Over at SEO Black Hat, QuadsZilla demonstrates correlation between traffic, specifically Google traffic, and bounce rate, claiming that bounce rate is being used to determine quality and factoring into rankings. Except his or her graphs show direct, rather than inverse, relationships between traffic and bounce rate. In other words, in those graphs, on days when Google traffic (and traffic overall) was down, the bounce rate was down, too.
This runs counter to what one might expect if bounce rate were being used to determine quality from a SERP perspective. A poorly designed or ill-thought-out landing page might cause irrelevant traffic to bounce, meaning bounce rates would increase, and if that was being used to determine relevance and quality, surely traffic would begin to decrease (and gradually, rather than appearing all at once on the same days as the graphs indicate) over time in relative opposition to the bounce rate.

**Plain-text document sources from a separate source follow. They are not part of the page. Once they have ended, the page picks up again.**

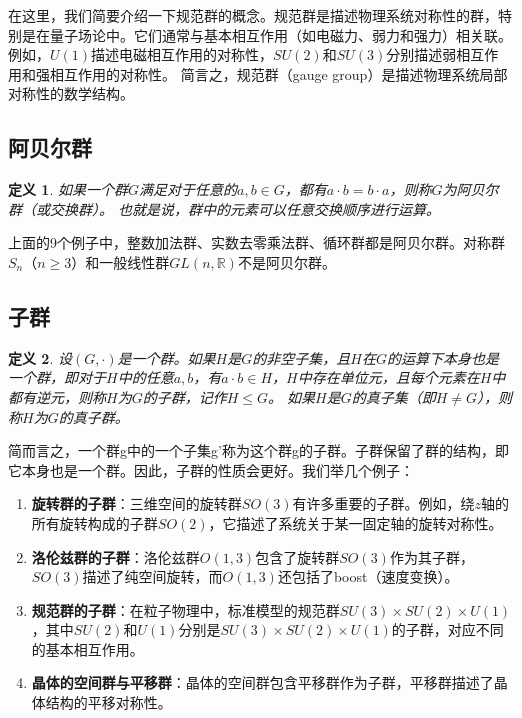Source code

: \documentclass{ctexart}%
\newtheorem{definition}{定义}
\begin{document}
在这里，我们简要介绍一下规范群的概念。规范群是描述物理系统对称性的群，特别是在量子场论中。它们通常与基本相互作用（如电磁力、弱力和强力）相关联。例如，$U(1)$描述电磁相互作用的对称性，$SU(2)$和$SU(3)$分别描述弱相互作用和强相互作用的对称性。
简言之，规范群（gauge group）是描述物理系统局部对称性的数学结构。
\subsection{阿贝尔群}
\begin{definition}
    如果一个群$G$满足对于任意的$a, b \in G$，都有$a \cdot b = b \cdot a$，则称$G$为阿贝尔群（或交换群）。  
    也就是说，群中的元素可以任意交换顺序进行运算。
\end{definition}
上面的9个例子中，整数加法群、实数去零乘法群、循环群都是阿贝尔群。对称群$S_n$（$n \geq 3$）和一般线性群$GL(n, \mathbb{R})$不是阿贝尔群。
\subsection{子群}
\begin{definition}  
    设$(G, \cdot)$是一个群。如果$H$是$G$的非空子集，且$H$在$G$的运算下本身也是一个群，即对于$H$中的任意$a, b$，有$a \cdot b \in H$，$H$中存在单位元，且每个元素在$H$中都有逆元，则称$H$为$G$的子群，记作$H \leq G$。
    如果$H$是$G$的真子集（即$H \neq G$），则称$H$为$G$的真子群。
\end{definition}   
简而言之，一个群g中的一个子集g'称为这个群g的子群。子群保留了群的结构，即它本身也是一个群。因此，子群的性质会更好。我们举几个例子：
\begin{enumerate}
    \item \textbf{旋转群的子群}：三维空间的旋转群$SO(3)$有许多重要的子群。例如，绕$z$轴的所有旋转构成的子群$SO(2)$，它描述了系统关于某一固定轴的旋转对称性。
    \item \textbf{洛伦兹群的子群}：洛伦兹群$O(1,3)$包含了旋转群$SO(3)$作为其子群，$SO(3)$描述了纯空间旋转，而$O(1,3)$还包括了boost（速度变换）。
    \item \textbf{规范群的子群}：在粒子物理中，标准模型的规范群$SU(3)\times SU(2)\times U(1)$，其中$SU(2)$和$U(1)$分别是$SU(3)\times SU(2)\times U(1)$的子群，对应不同的基本相互作用。
    \item \textbf{晶体的空间群与平移群}：晶体的空间群包含平移群作为子群，平移群描述了晶体结构的平移对称性。
\end{enumerate}
\end{document}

Instead I’d posit a different interpretation: that the marketing mix changed on those days. Something went afoul (from the SEO’s perspective) with rankings in Google, and traffic coming from Google decreased. At the same time, bounce rate decreased. That suggests that less irrelevant traffic was coming to the site. The traffic that remained was likely comprised heavily of direct type-in and referral traffic, which would be expected to perform better from an engagement perspective. I would venture to guess that conversion rates increased in relative inverse proportion to the fall in bounce rates, too.
To take it a step further from analysis into philosophy, this is what makes SEO such art and science. Many SEOs get caught up in the technique and fancy footwork of achieving higher placements in the SERPs with little regard for whether they’re going after the right traffic. Traffic without some form of engagement is meaningless. There’s no reason to drive scores of visitors to your site (are you listening, Digg-baiters?) if the audiences you’re driving will never care about your content or your offering.
SEO for SEO’s sake is silly. SEO for the sake of findability and end user targeting is a beautiful thing. If you don’t know the difference, you’re adding noise to an already noisy space.